O Itaú Unibanco anunciou, nesta quarta-feira (22), uma atualização importante em seu aplicativo, o lançamento do Modo Protegido, uma funcionalidade que promete reforçar a segurança digital dos clientes e evitar prejuízos em casos de roubo ou furto de celular.
A novidade permite que os usuários cadastrem locais considerados seguros, como a própria casa ou o trabalho. Quando o aplicativo é acessado fora desses ambientes, ou conectado a uma rede Wi-Fi não cadastrada, o sistema passa a exigir autenticação facial obrigatória para transações acima de um valor previamente configurado pelo cliente.
Como funciona na prática
Na prática, isso significa que, ao usar o app em um local desconhecido, as transações de menor valor ainda poderão ser autorizadas com senha, mas qualquer movimentação que ultrapasse o limite definido exigirá o reconhecimento facial.
“Queremos dar mais autonomia e segurança ao cliente, sem dificultar o uso do app no dia a dia”, explicou João Araújo, diretor do Itaú Unibanco, ao Valor Investe da Globo. A ferramenta está sendo testada por 10 mil clientes e, segundo o banco, será liberada para toda a base até o fim do ano.
O recurso é semelhante a soluções já adotadas por outros bancos, como o “Modo Rua”, do Nubank, mas com configurações personalizáveis, que permitem ao cliente decidir o que considera um ambiente confiável.
Outras novidades
Além disso, o Itaú revelou que está testando um novo agente conversacional com inteligência artificial generativa, integrado à Inteligência Itaú, já presente no app. Essa tecnologia promete responder dúvidas, interagir com produtos e oferecer consultoria financeira personalizada de maneira natural e intuitiva.

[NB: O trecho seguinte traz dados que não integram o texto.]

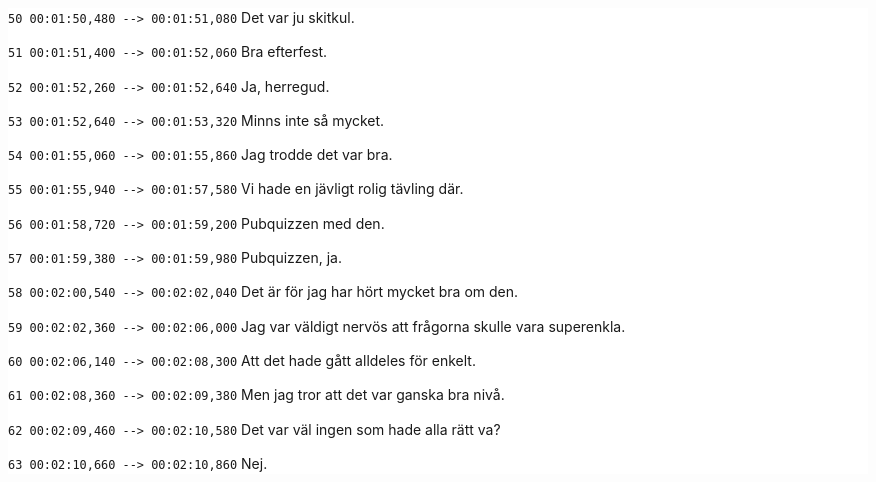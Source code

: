 
`50 00:01:50,480 --> 00:01:51,080`
Det var ju skitkul.



`51 00:01:51,400 --> 00:01:52,060`
Bra efterfest.



`52 00:01:52,260 --> 00:01:52,640`
Ja, herregud.



`53 00:01:52,640 --> 00:01:53,320`
Minns inte så mycket.



`54 00:01:55,060 --> 00:01:55,860`
Jag trodde det var bra.



`55 00:01:55,940 --> 00:01:57,580`
Vi hade en jävligt rolig tävling där.



`56 00:01:58,720 --> 00:01:59,200`
Pubquizzen med den.



`57 00:01:59,380 --> 00:01:59,980`
Pubquizzen, ja.



`58 00:02:00,540 --> 00:02:02,040`
Det är för jag har hört mycket bra om den.



`59 00:02:02,360 --> 00:02:06,000`
Jag var väldigt nervös att frågorna skulle vara superenkla.



`60 00:02:06,140 --> 00:02:08,300`
Att det hade gått alldeles för enkelt.



`61 00:02:08,360 --> 00:02:09,380`
Men jag tror att det var ganska bra nivå.



`62 00:02:09,460 --> 00:02:10,580`
Det var väl ingen som hade alla rätt va?



`63 00:02:10,660 --> 00:02:10,860`
Nej.

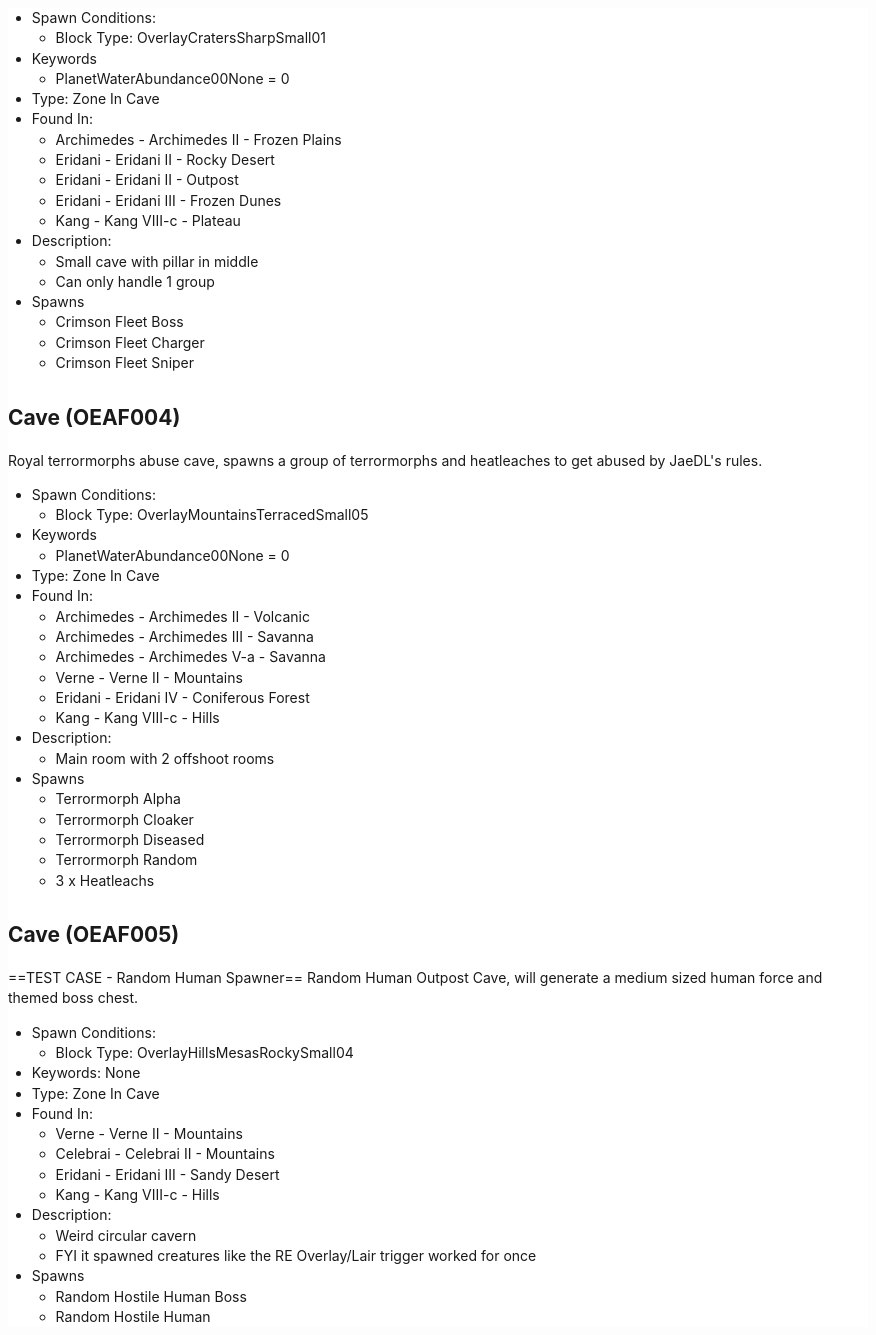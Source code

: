 - Spawn Conditions:
  - Block Type: OverlayCratersSharpSmall01
- Keywords
  - PlanetWaterAbundance00None = 0
- Type: Zone In Cave
- Found In:
  - Archimedes - Archimedes II - Frozen Plains
  - Eridani - Eridani II - Rocky Desert
  - Eridani - Eridani II - Outpost
  - Eridani - Eridani III - Frozen Dunes
  - Kang - Kang VIII-c - Plateau
- Description: 
  - Small cave with pillar in middle
  - Can only handle 1 group
- Spawns
  - Crimson Fleet Boss
  - Crimson Fleet Charger
  - Crimson Fleet Sniper

## Cave (OEAF004)
Royal terrormorphs abuse cave, spawns a group of terrormorphs and heatleaches to get abused by JaeDL's rules. 

- Spawn Conditions:
  - Block Type: OverlayMountainsTerracedSmall05
- Keywords
  - PlanetWaterAbundance00None = 0
- Type: Zone In Cave
- Found In:
  - Archimedes - Archimedes II - Volcanic
  - Archimedes - Archimedes III - Savanna
  - Archimedes - Archimedes V-a - Savanna
  - Verne - Verne II - Mountains
  - Eridani - Eridani IV - Coniferous Forest
  - Kang - Kang VIII-c - Hills
- Description:
  - Main room with 2 offshoot rooms
- Spawns
  - Terrormorph Alpha
  - Terrormorph Cloaker
  - Terrormorph Diseased
  - Terrormorph Random
  - 3 x Heatleachs

## Cave (OEAF005)
==TEST CASE - Random Human Spawner==
Random Human Outpost Cave, will generate a medium sized human force and themed boss chest.

- Spawn Conditions:
  - Block Type: OverlayHillsMesasRockySmall04
- Keywords: None
- Type: Zone In Cave
- Found In:
  - Verne - Verne II - Mountains
  - Celebrai - Celebrai II - Mountains
  - Eridani - Eridani III - Sandy Desert
  - Kang - Kang VIII-c - Hills
- Description:
  - Weird circular cavern
  - FYI it spawned creatures like the RE Overlay/Lair trigger worked for once
- Spawns
  - Random Hostile Human Boss
  - Random Hostile Human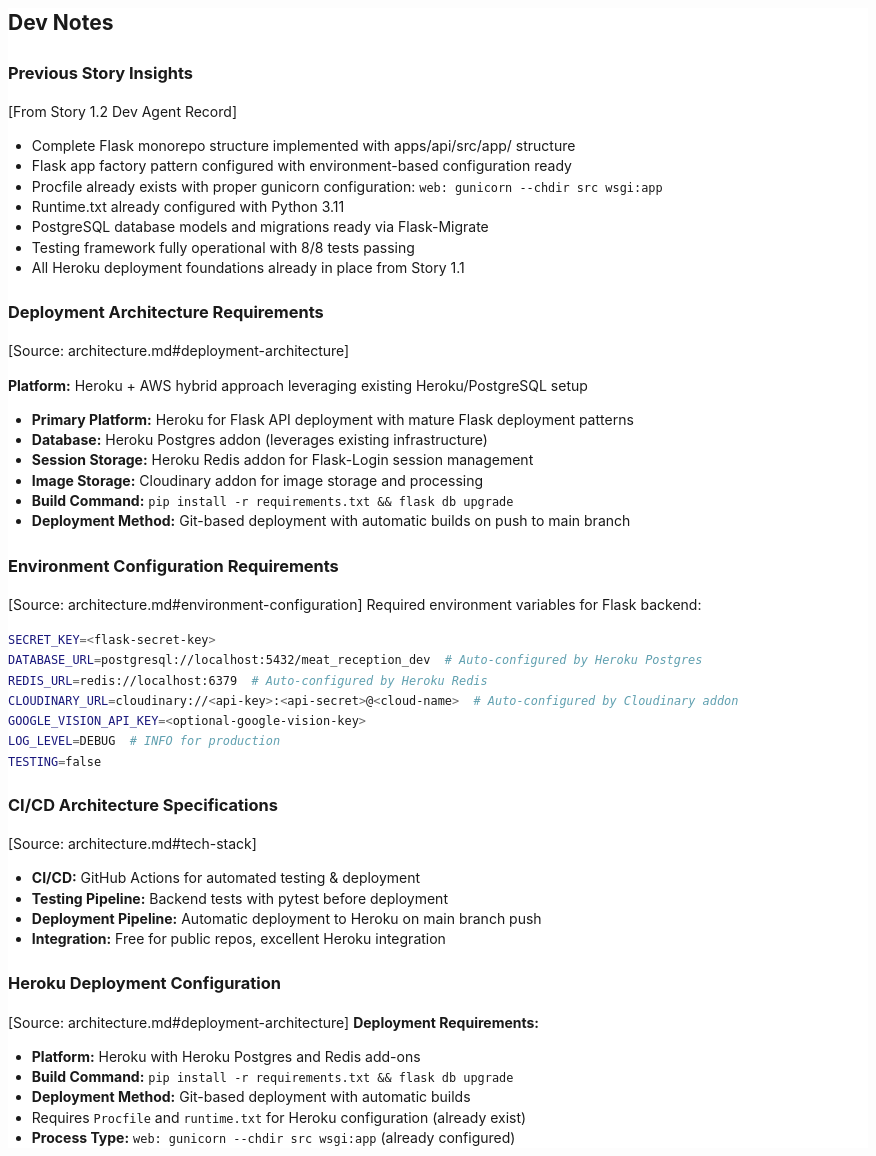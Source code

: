 ## Dev Notes

### Previous Story Insights
[From Story 1.2 Dev Agent Record]
- Complete Flask monorepo structure implemented with apps/api/src/app/ structure
- Flask app factory pattern configured with environment-based configuration ready
- Procfile already exists with proper gunicorn configuration: `web: gunicorn --chdir src wsgi:app`
- Runtime.txt already configured with Python 3.11
- PostgreSQL database models and migrations ready via Flask-Migrate
- Testing framework fully operational with 8/8 tests passing
- All Heroku deployment foundations already in place from Story 1.1

### Deployment Architecture Requirements
[Source: architecture.md#deployment-architecture]

**Platform:** Heroku + AWS hybrid approach leveraging existing Heroku/PostgreSQL setup
- **Primary Platform:** Heroku for Flask API deployment with mature Flask deployment patterns
- **Database:** Heroku Postgres addon (leverages existing infrastructure)
- **Session Storage:** Heroku Redis addon for Flask-Login session management
- **Image Storage:** Cloudinary addon for image storage and processing
- **Build Command:** `pip install -r requirements.txt && flask db upgrade`
- **Deployment Method:** Git-based deployment with automatic builds on push to main branch

### Environment Configuration Requirements
[Source: architecture.md#environment-configuration]
Required environment variables for Flask backend:
```bash
SECRET_KEY=<flask-secret-key>
DATABASE_URL=postgresql://localhost:5432/meat_reception_dev  # Auto-configured by Heroku Postgres
REDIS_URL=redis://localhost:6379  # Auto-configured by Heroku Redis
CLOUDINARY_URL=cloudinary://<api-key>:<api-secret>@<cloud-name>  # Auto-configured by Cloudinary addon
GOOGLE_VISION_API_KEY=<optional-google-vision-key>
LOG_LEVEL=DEBUG  # INFO for production
TESTING=false
```

### CI/CD Architecture Specifications
[Source: architecture.md#tech-stack]
- **CI/CD:** GitHub Actions for automated testing & deployment
- **Testing Pipeline:** Backend tests with pytest before deployment
- **Deployment Pipeline:** Automatic deployment to Heroku on main branch push
- **Integration:** Free for public repos, excellent Heroku integration

### Heroku Deployment Configuration
[Source: architecture.md#deployment-architecture]
**Deployment Requirements:**
- **Platform:** Heroku with Heroku Postgres and Redis add-ons
- **Build Command:** `pip install -r requirements.txt && flask db upgrade`
- **Deployment Method:** Git-based deployment with automatic builds
- Requires `Procfile` and `runtime.txt` for Heroku configuration (already exist)
- **Process Type:** `web: gunicorn --chdir src wsgi:app` (already configured)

Atualmente, o assistente virtual está em fase de testes com mil clientes, e ainda não há previsão para sua liberação total. Com o Modo Protegido e as novas funções de IA, o Itaú busca reforçar a confiança e a experiência digital dos usuários, que vêm exigindo cada vez mais segurança e praticidade na hora de movimentar dinheiro pelo celular.